_WORK INSTRUCTIONS_: Would you print all of the entries exactly, please, but without their pictures?

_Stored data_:
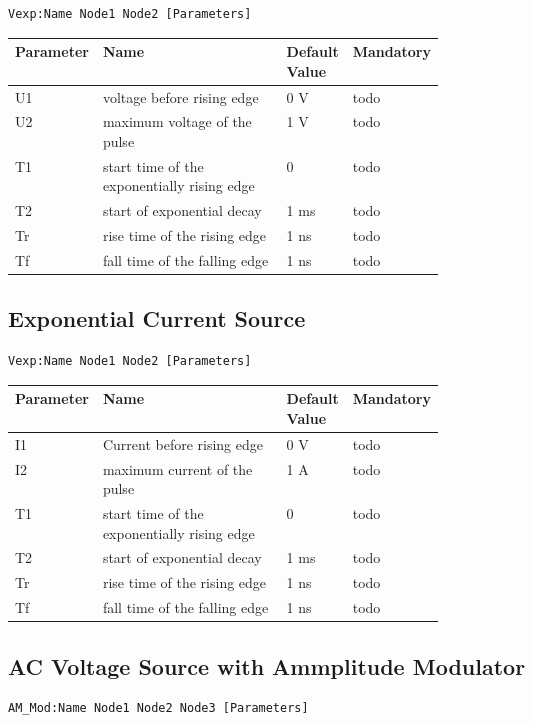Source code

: \begin{verbatim}
Vexp:Name Node1 Node2 [Parameters]
\end{verbatim}


\begin{tabular}{|l|p{0.5\linewidth}|l|l|}
\hline
Parameter & Name & Default Value & Mandatory \\
\hline
U1 & voltage before rising edge & 0 V & todo \\
U2 & maximum voltage of the pulse & 1 V & todo \\
T1 & start time of the exponentially rising edge & 0 & todo \\
T2 & start of exponential decay & 1 ms & todo \\
Tr & rise time of the rising edge & 1 ns & todo \\
Tf & fall time of the falling edge & 1 ns & todo \\
\hline
\end{tabular}


\subsection{Exponential Current Source}

\begin{verbatim}
Vexp:Name Node1 Node2 [Parameters]
\end{verbatim}


\begin{tabular}{|l|p{0.5\linewidth}|l|l|}
\hline
Parameter & Name & Default Value & Mandatory \\
\hline
I1 & Current before rising edge & 0 V & todo \\
I2 & maximum current of the pulse & 1 A & todo \\
T1 & start time of the exponentially rising edge & 0 & todo \\
T2 & start of exponential decay & 1 ms & todo \\
Tr & rise time of the rising edge & 1 ns & todo \\
Tf & fall time of the falling edge & 1 ns & todo \\
\hline
\end{tabular}


\subsection{AC Voltage Source with Ammplitude Modulator}

\begin{verbatim}
AM_Mod:Name Node1 Node2 Node3 [Parameters]
\end{verbatim}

_OUTPUT OF THE TASK_:
Source code

: \begin{verbatim}
Vexp:Name Node1 Node2 [Parameters]
\end{verbatim}


\begin{tabular}{|l|p{0.5\linewidth}|l|l|}
\hline
Parameter & Name & Default Value & Mandatory \\
\hline
U1 & voltage before rising edge & 0 V & todo \\
U2 & maximum voltage of the pulse & 1 V & todo \\
T1 & start time of the exponentially rising edge & 0 & todo \\
T2 & start of exponential decay & 1 ms & todo \\
Tr & rise time of the rising edge & 1 ns & todo \\
Tf & fall time of the falling edge & 1 ns & todo \\
\hline
\end{tabular}


\subsection{Exponential Current Source}

\begin{verbatim}
Vexp:Name Node1 Node2 [Parameters]
\end{verbatim}


\begin{tabular}{|l|p{0.5\linewidth}|l|l|}
\hline
Parameter & Name & Default Value & Mandatory \\
\hline
I1 & Current before rising edge & 0 V & todo \\
I2 & maximum current of the pulse & 1 A & todo \\
T1 & start time of the exponentially rising edge & 0 & todo \\
T2 & start of exponential decay & 1 ms & todo \\
Tr & rise time of the rising edge & 1 ns & todo \\
Tf & fall time of the falling edge & 1 ns & todo \\
\hline
\end{tabular}


\subsection{AC Voltage Source with Ammplitude Modulator}

\begin{verbatim}
AM_Mod:Name Node1 Node2 Node3 [Parameters]
\end{verbatim}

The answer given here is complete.